Restaurant information
- Established: 2017
- Owners: Yossel Gyorgak; Karen Harding; Judd Harris;
- Head chef: Judd Harris
- Location: 3520 Northeast 42nd Avenue, Portland, Multnomah, Oregon, 97213, United States
- Coordinates: 45°32′55″N 122°37′13″W﻿ / ﻿45.5486°N 122.6202°W
- Website: littlegriddlecafe.com

= Little Griddle =

Restaurant in Portland, Oregon, U.S.

Little Griddle is a restaurant with two locations in Portland, Oregon, United States. The original cafe operates in northeast Portland's Beaumont-Wilshire neighborhood, and a second location is on Hawthorne Boulevard in southeast Portland's Richmond neighborhood.

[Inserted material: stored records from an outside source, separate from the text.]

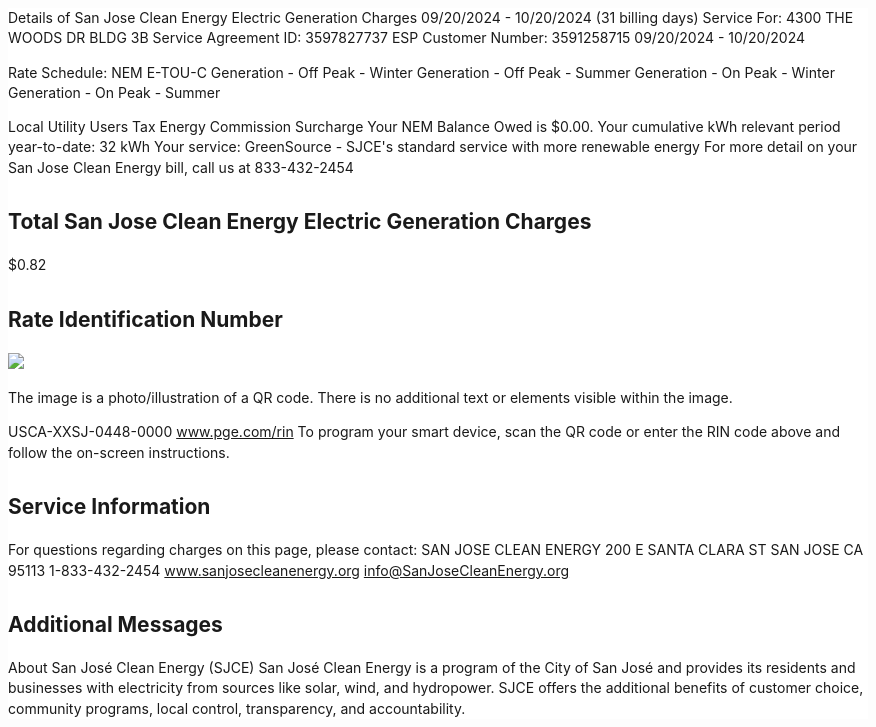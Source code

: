 Details of San Jose Clean Energy Electric Generation Charges
09/20/2024 - 10/20/2024 (31 billing days)
Service For: 4300 THE WOODS DR BLDG 3B
Service Agreement ID: 3597827737 ESP Customer Number: 3591258715
09/20/2024 - 10/20/2024

Rate Schedule: NEM E-TOU-C
Generation - Off Peak - Winter
Generation - Off Peak - Summer
Generation - On Peak - Winter
Generation - On Peak - Summer

Local Utility Users Tax
Energy Commission Surcharge
Your NEM Balance Owed is $\$ 0.00$.
Your cumulative kWh relevant period year-to-date: 32 kWh
Your service: GreenSource - SJCE's standard service with more renewable energy
For more detail on your San Jose Clean Energy bill, call us at 833-432-2454

## Total San Jose Clean Energy Electric Generation Charges

\$0.82

## Rate Identification Number

![](images/img-9.jpeg)

The image is a photo/illustration of a QR code. There is no additional text or elements visible within the image.

USCA-XXSJ-0448-0000
www.pge.com/rin
To program your smart device, scan the QR code or enter the RIN code above and follow the on-screen instructions.

## Service Information

For questions regarding charges on this page, please contact:
SAN JOSE CLEAN ENERGY
200 E SANTA CLARA ST
SAN JOSE CA 95113
1-833-432-2454
www.sanjosecleanenergy.org
info@SanJoseCleanEnergy.org

## Additional Messages

About San José Clean Energy (SJCE)
San José Clean Energy is a program of the City of San José and provides its residents and businesses with electricity from sources like solar, wind, and hydropower. SJCE offers the additional benefits of customer choice, community programs, local control, transparency, and accountability.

Little Griddle was originally co-owned by Yossel Gyorgak and head chef Judd Harris, and Karen Harding became a co-owner in 2019. The business has garnered a positive reception and was included in lists of the nation's best breakfast and brunch restaurants by Travel + Leisure and Yelp.

== Description ==
Little Griddle operates two breakfast and brunch cafes in Portland, Oregon. The original 600-square-foot restaurant on Fremont Street in northeast Portland's Beaumont-Wilshire neighborhood has a seating capacity of 25 people, and a second location operates on Hawthorne Boulevard in southeast Portland's Richmond neighborhood.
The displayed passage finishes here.